Assume that $l$ is a line and $A,B,C,D$ are points in general position. How many pairs of circles $w_1,w_2$ are there such that $w_1$ goes through $A,B$, $w_2$ goes through $C,D$ and the radical axis of $w_1,w_2$ is $l$?
By writing the equations, I think the answer is there is at most one such pair. can anyone give a geometric proof of this fact?
Suppose that we have circles $\omega_1$ and $\omega_2$ with required properties. Let $AB$ and $CD$ cut $\ell$ at $E$ and $F$, respectively. Since $\ell$, $A$, $B$, $C$, $D$ are in general position, $E$ and $F$ exist and $E\neq F$.

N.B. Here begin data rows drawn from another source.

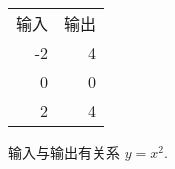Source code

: \documentclass[nofonts]{ctexart}
\begin{document}
\begin{tabular}{|rr|}
	\hline
	输入	& 输出	\\
	-2		& 4		\\
	0		& 0		\\
	2		& 4		\\
	\hline
\end{tabular}
\qquad 输入与输出有关系 $ y=x^2 $.
\end{document}
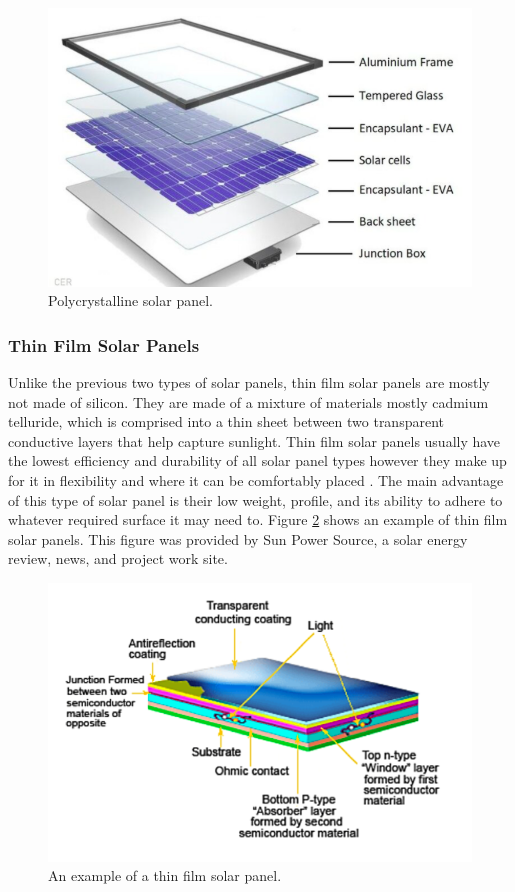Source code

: \begin{figure}
    \centering
    \includegraphics[scale=0.4]{figures/polycrystaline solar.png}
    \caption{Polycrystalline solar panel.}
    \label{fig:poly-sp} 
\end{figure}
\subsubsection{Thin Film Solar Panels}

Unlike the previous two types of solar panels, thin film solar panels are mostly not made of silicon. They are made of a mixture of materials mostly cadmium telluride, which is comprised into a thin sheet between two transparent conductive layers that help capture sunlight. Thin film solar panels usually have the lowest efficiency and durability of all solar panel types however they make up for it in flexibility and where it can be comfortably placed . The main advantage of this type of solar panel is their low weight, profile, and its ability to adhere to whatever required surface it may need to. Figure \ref{fig:thin-film-sp} shows an example of thin film solar panels. This figure was provided by Sun Power Source, a solar energy review, news, and project work site.
\begin{figure}
    \centering
    \includegraphics[scale=0.4]{figures/thin film solar.png}
    \caption{An example of a thin film solar panel.}
    \label{fig:thin-film-sp} 
\end{figure}


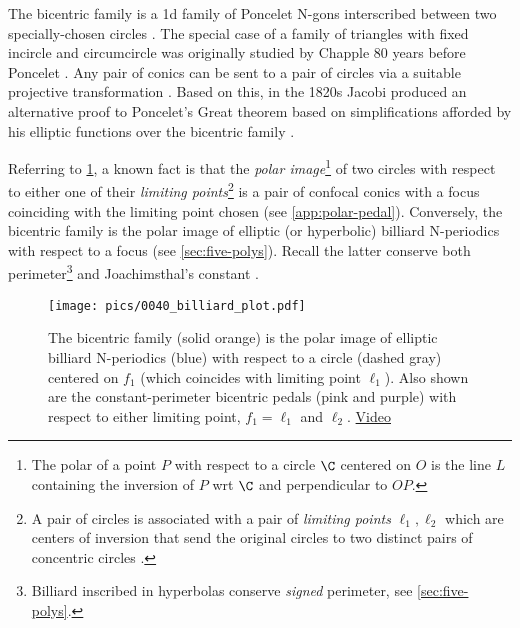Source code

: The bicentric family is a 1d family of Poncelet N-gons interscribed between two specially-chosen circles \cite[Poncelet's Porism]{mw}. The special case of a family of triangles with fixed incircle and circumcircle was originally studied by Chapple 80 years before Poncelet \cite{odehnal2011-poristic}. Any pair of conics can be sent to a pair of circles via a suitable projective transformation \cite{akopyan2007-conics}. Based on this, in the 1820s Jacobi produced an alternative proof to Poncelet's Great theorem based on simplifications afforded by his elliptic functions over the bicentric family \cite{bos-1987,dragovic11,nash2018-poncelet}.

Referring to
\cref{fig:confocal}, a known fact is that the {\em polar image}\footnote{The polar of a point $P$ with respect to a circle $\C$ centered on $O$ is the line $L$ containing the inversion of $P$ wrt $\C$ and perpendicular to $OP$.} of two circles with respect to either one of their {\em limiting points}\footnote{A pair of circles is associated with a pair of {\em limiting points} $\ell_1,\ell_2$ which are centers of inversion that send the original circles to two distinct pairs of concentric circles \cite[Limiting Points]{mw}.} is a pair of confocal conics with a focus coinciding with the limiting point chosen \cite{akopyan2007-conics} (see \cref{app:polar-pedal}). Conversely, the bicentric family is the polar image of elliptic (or hyperbolic) billiard N-periodics with respect to a focus (see \cref{sec:five-polys}). Recall the latter conserve both perimeter\footnote{Billiard inscribed in hyperbolas conserve {\em signed} perimeter, see \cref{sec:five-polys}.} and Joachimsthal's constant \cite{sergei91}.

\begin{figure}
    \centering
    \texttt{[image: pics/0040\_billiard\_plot.pdf]}
    \caption{The bicentric family  (solid orange) is the polar image of elliptic billiard N-periodics (blue) with respect to a circle (dashed gray) centered on $f_1$ (which coincides with limiting point $\ell_1$). Also shown are the constant-perimeter bicentric pedals (pink and purple) with respect to either limiting point, $f_1=\ell_1$ and $\ell_2$.  \href{https://youtu.be/8m21fCz8eX4}{Video}}
    \label{fig:confocal}
\end{figure}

Let $G$ be the second intersection of $AF$ and $\omega_1$ (if $AF$ is tangent to $\omega_1$ then take $G=A$). Power of the point gives $$\overrightarrow{FA} \circ \overrightarrow{FG} = \overrightarrow{FC} \circ \overrightarrow{FD}.$$ Note that this equality characterizes $G$ uniquely, i.e. this is the only point $X$ on the line $AF$ satisfying $\overrightarrow{FA} \circ \overrightarrow{FX} = \overrightarrow{FC} \circ \overrightarrow{FD}$. Since $E\neq F$, we have $G \neq B$. If $G\neq A$ then $\omega_1$ is the circumcircle of the triangle $ABG$. If $G=A$ then $\omega_1$ is the circle passing through $B$ tangent to $AF$ at $A$. In both cases, the circle $\omega_1$ is unique. Similarly we can show that $\omega_2$ is unique.